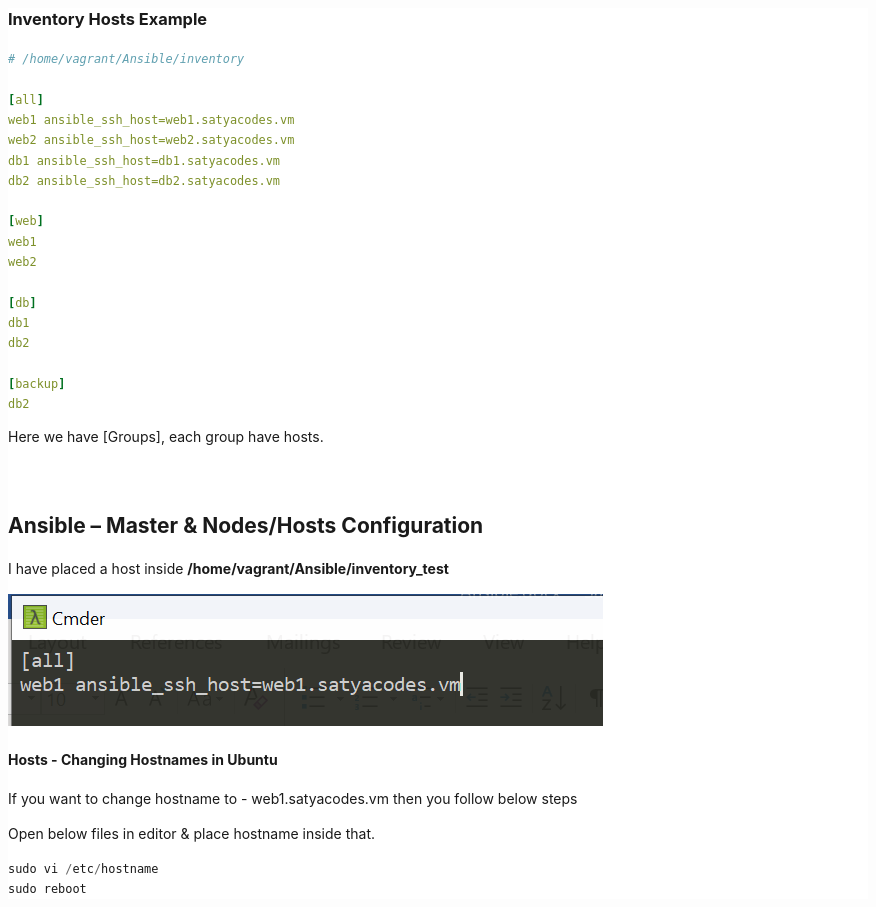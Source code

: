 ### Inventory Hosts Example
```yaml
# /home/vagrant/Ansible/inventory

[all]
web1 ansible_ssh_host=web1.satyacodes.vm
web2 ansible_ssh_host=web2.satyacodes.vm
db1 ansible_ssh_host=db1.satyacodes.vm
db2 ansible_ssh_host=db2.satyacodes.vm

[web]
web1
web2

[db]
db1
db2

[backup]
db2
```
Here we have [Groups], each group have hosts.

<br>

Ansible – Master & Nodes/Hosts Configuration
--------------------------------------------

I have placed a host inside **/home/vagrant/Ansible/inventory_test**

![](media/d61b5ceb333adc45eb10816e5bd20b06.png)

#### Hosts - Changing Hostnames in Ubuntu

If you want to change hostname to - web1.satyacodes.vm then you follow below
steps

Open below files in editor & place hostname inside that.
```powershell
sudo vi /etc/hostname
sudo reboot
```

══════════════════════════════

- **REQUIRED WORK**:
Look through the entries above; copy every line holding the string "satyacodes".

- **OUTPUT BELOW**:
web1 ansible_ssh_host=web1.satyacodes.vm
web2 ansible_ssh_host=web2.satyacodes.vm
db1 ansible_ssh_host=db1.satyacodes.vm
db2 ansible_ssh_host=db2.satyacodes.vm
If you want to change hostname to - web1.satyacodes.vm then you follow below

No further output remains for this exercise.